I recently read and enjoyed Cody J. Shakespeare and Jason H. Steffen’s effervescent “Day and Night: Habitability of Tidally Locked Planets with Sporadic Rotation.” They explain that potentially habitable planets orbiting red dwarf stars would need to be close enough to their suns that tide locking—explanation here—would be inevitable. Red dwarfs being the most common type of stars, it follows that tide-locked worlds could be the most common variety of potentially habitable worlds. The traditional view is that libration aside, a tide-locked world’s orientation with respect to its sun would be very stable over long periods. Thus the old notion that all the volatiles would inevitably solidify and precipitate onto the forever night side (not actually the case, as even a thin atmosphere can transfer heat surprisingly well).

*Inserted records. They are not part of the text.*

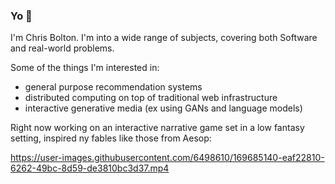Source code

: ### Yo 👋

I'm Chris Bolton. I'm into a wide range of subjects, covering both Software and real-world problems.

Some of the things I'm interested in:
- general purpose recommendation systems
- distributed computing on top of traditional web infrastructure
- interactive generative media (ex using GANs and language models)

Right now working on an interactive narrative game set in a low fantasy setting, inspired ny fables like those from Aesop:

https://user-images.githubusercontent.com/6498610/169685140-eaf22810-6262-49bc-8d59-de3810bc3d37.mp4

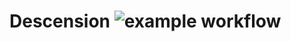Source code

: # Descension ![example workflow](https://github.com/intd450-w22/descension/actions/workflows/build.yml/badge.svg)

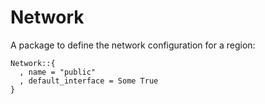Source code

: # Network

A package to define the network configuration for a region:

    Network::{
      , name = "public"
      , default_interface = Some True
    }
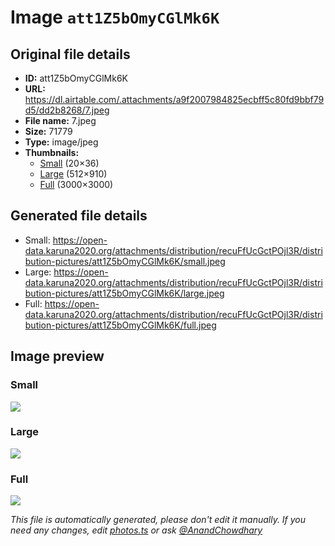 # Image `att1Z5bOmyCGlMk6K`

## Original file details

- **ID:** att1Z5bOmyCGlMk6K
- **URL:** https://dl.airtable.com/.attachments/a9f2007984825ecbff5c80fd9bbf79d5/dd2b8268/7.jpeg
- **File name:** 7.jpeg
- **Size:** 71779
- **Type:** image/jpeg
- **Thumbnails:**
  - [Small](https://dl.airtable.com/.attachmentThumbnails/1264f86d548a73449e9facf41063eaf8/8f460e5e) (20×36)
  - [Large](https://dl.airtable.com/.attachmentThumbnails/59450f279afcfd962114adb509650aee/d0680016) (512×910)
  - [Full](https://dl.airtable.com/.attachmentThumbnails/5c10bfb285ae5661061ab8372f1db56e/7014ed67) (3000×3000)

## Generated file details

- Small: https://open-data.karuna2020.org/attachments/distribution/recuFfUcGctPOjl3R/distribution-pictures/att1Z5bOmyCGlMk6K/small.jpeg
- Large: https://open-data.karuna2020.org/attachments/distribution/recuFfUcGctPOjl3R/distribution-pictures/att1Z5bOmyCGlMk6K/large.jpeg
- Full: https://open-data.karuna2020.org/attachments/distribution/recuFfUcGctPOjl3R/distribution-pictures/att1Z5bOmyCGlMk6K/full.jpeg

## Image preview

### Small

![](https://open-data.karuna2020.org/attachments/distribution/recuFfUcGctPOjl3R/distribution-pictures/att1Z5bOmyCGlMk6K/small.jpeg)

### Large

![](https://open-data.karuna2020.org/attachments/distribution/recuFfUcGctPOjl3R/distribution-pictures/att1Z5bOmyCGlMk6K/large.jpeg)

### Full

![](https://open-data.karuna2020.org/attachments/distribution/recuFfUcGctPOjl3R/distribution-pictures/att1Z5bOmyCGlMk6K/full.jpeg)

_This file is automatically generated, please don't edit it manually. If you need any changes, edit [photos.ts](/photos.ts) or ask [@AnandChowdhary](https://github.com/AnandChowdhary)_
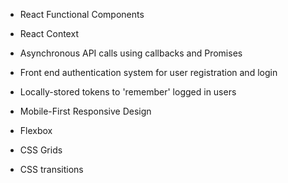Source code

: - React Functional Components

- React Context

- Asynchronous API calls using callbacks and Promises

- Front end authentication system for user registration and login

- Locally-stored tokens to 'remember' logged in users

- Mobile-First Responsive Design

- Flexbox

- CSS Grids

- CSS transitions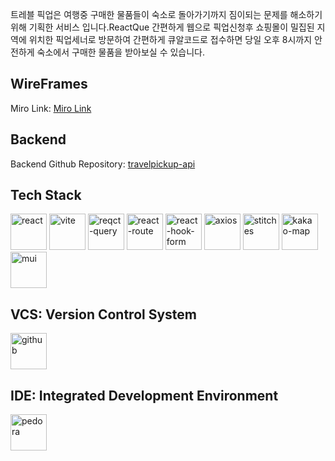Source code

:트레블 픽업은 여행중 구매한 물품들이 숙소로 돌아가기까지 짐이되는 문제를 해소하기 위해 기획한 서비스 입니다.ReactQue
간편하게 웹으로 픽업신청후 쇼핑몰이 밀집된 지역에 위치한 픽업세너로 방문하여 간편하게 큐알코드로 접수하면 
당일 오후 8시까지 안전하게 숙소에서 구매한 물품을 받아보실 수 있습니다.

## WireFrames
Miro Link: [Miro Link](https://miro.com/welcomeonboard/c0lPMHQwY2poM204VXFSQ3ZLOUgxbTZRTVQyRW1WaGE1M0IxYVFBWURJZzZvdmRHSkZHZjM3c09UY1pSQ040UXwzNDU4NzY0NTUxMzI1NTk1NDUzfDI=?share_link_id=922024720079)

## Backend
Backend Github Repository: [travelpickup-api](https://github.com/hwanyeong-choi/travelpickup-api)

## Tech Stack
<img src="https://github.com/hwanyeong-choi/travelpickup-front/assets/47169718/3016db63-845f-44ca-b702-e1a487f5ec11" alt="react" width="58" height="58">
<img src="https://github.com/hwanyeong-choi/travelpickup-front/assets/47169718/4191dbc1-8b5b-46c9-bd84-36d937da269e" alt="vite" width="58" height="58">
<img src="https://github.com/hwanyeong-choi/travelpickup-front/assets/47169718/57c5e0a4-a5cc-4a66-a42a-3549133529a2" alt="reqct-query" width="58" height="58">
<img src="https://github.com/hwanyeong-choi/travelpickup-front/assets/47169718/4b133046-caf4-4e5c-ad82-dfa5f1d36298" alt="react-route" width="58" height="58">
<img src="https://github.com/hwanyeong-choi/travelpickup-front/assets/47169718/3a5fe0c7-9ac8-402f-8cfd-965f54e8e56d" alt="react-hook-form" width="58" height="58">
<img src="https://github.com/hwanyeong-choi/travelpickup-front/assets/47169718/cd8da9f6-24ee-41a4-b16a-101ce020cb63" alt="axios" width="58" height="58">
<img src="https://github.com/hwanyeong-choi/travelpickup-front/assets/47169718/3f27b9f5-0041-46ff-953f-e485edceda6c" alt="stitches" width="58" height="58">
<img src="https://github.com/hwanyeong-choi/travelpickup-front/assets/47169718/9f327c27-6193-4e40-b781-e84c9b3b3712" alt="kakao-map" width="58" height="58">
<img src="https://github.com/hwanyeong-choi/travelpickup-front/assets/47169718/4b6206c5-2e8a-432b-96db-b96a8988c717" alt="mui" width="58" height="58">

## VCS: Version Control System
<img src="https://github.com/hwanyeong-choi/travelpickup-api/assets/47169718/3163513f-78b6-4906-83ac-ac143cebd0a8" alt="github" width="58" height="58">

## IDE: Integrated Development Environment
<img src="https://github.com/hwanyeong-choi/travelpickup-front/assets/47169718/cb325136-dc31-4e91-96e6-4a9547d8fe22" alt="pedora" width="58" height="58">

Shakespeare and Steffen’s model suggests that under certain conditions, tide-locked worlds can “flip,” reorienting themselves so that what was once in night is now in day, and what was formerly illuminated is now in shadow. This would be accompanied by extraordinary climate change. Even more impressively, it would occur over what are short time scales, even by human standards.

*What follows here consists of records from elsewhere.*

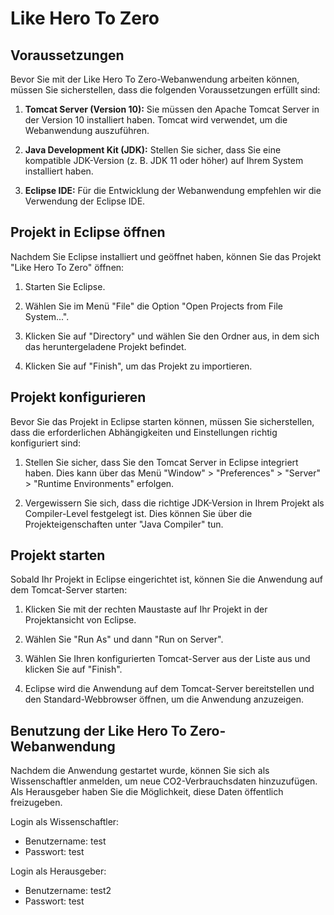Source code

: # Like Hero To Zero

## Voraussetzungen

Bevor Sie mit der Like Hero To Zero-Webanwendung arbeiten können, müssen Sie sicherstellen, dass die folgenden Voraussetzungen erfüllt sind:

1. **Tomcat Server (Version 10):** Sie müssen den Apache Tomcat Server in der Version 10 installiert haben. Tomcat wird verwendet, um die Webanwendung auszuführen.

2. **Java Development Kit (JDK):** Stellen Sie sicher, dass Sie eine kompatible JDK-Version (z. B. JDK 11 oder höher) auf Ihrem System installiert haben.

3. **Eclipse IDE:** Für die Entwicklung der Webanwendung empfehlen wir die Verwendung der Eclipse IDE.

## Projekt in Eclipse öffnen

Nachdem Sie Eclipse installiert und geöffnet haben, können Sie das Projekt "Like Hero To Zero" öffnen:

1. Starten Sie Eclipse.

2. Wählen Sie im Menü "File" die Option "Open Projects from File System...".

3. Klicken Sie auf "Directory" und wählen Sie den Ordner aus, in dem sich das heruntergeladene Projekt befindet.

4. Klicken Sie auf "Finish", um das Projekt zu importieren.

## Projekt konfigurieren

Bevor Sie das Projekt in Eclipse starten können, müssen Sie sicherstellen, dass die erforderlichen Abhängigkeiten und Einstellungen richtig konfiguriert sind:

1. Stellen Sie sicher, dass Sie den Tomcat Server in Eclipse integriert haben. Dies kann über das Menü "Window" > "Preferences" > "Server" > "Runtime Environments" erfolgen.

2. Vergewissern Sie sich, dass die richtige JDK-Version in Ihrem Projekt als Compiler-Level festgelegt ist. Dies können Sie über die Projekteigenschaften unter "Java Compiler" tun.

## Projekt starten

Sobald Ihr Projekt in Eclipse eingerichtet ist, können Sie die Anwendung auf dem Tomcat-Server starten:

1. Klicken Sie mit der rechten Maustaste auf Ihr Projekt in der Projektansicht von Eclipse.

2. Wählen Sie "Run As" und dann "Run on Server".

3. Wählen Sie Ihren konfigurierten Tomcat-Server aus der Liste aus und klicken Sie auf "Finish".

4. Eclipse wird die Anwendung auf dem Tomcat-Server bereitstellen und den Standard-Webbrowser öffnen, um die Anwendung anzuzeigen.

## Benutzung der Like Hero To Zero-Webanwendung

Nachdem die Anwendung gestartet wurde, können Sie sich als Wissenschaftler anmelden, um neue CO2-Verbrauchsdaten hinzuzufügen. Als Herausgeber haben Sie die Möglichkeit, diese Daten öffentlich freizugeben.

Login als Wissenschaftler:
- Benutzername: test
- Passwort:		test

Login als Herausgeber:
- Benutzername: test2
- Passwort: 	test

While this is terrible news for anyone living on a world orbiting a red dwarf—particularly if they don’t want to adapt their agriculture from Saharan heat to Antarctic cold overnight—this sort of process is a godsend for SF authors. All one needs to do is plant a human community on such a world (perhaps because the humans no longer believe in due diligence, because they were defrauded, or because they had no choice), orchestrate a flip and watch plot ensue. It practically writes itself. Or it will, once news of the paper percolates through the SF community.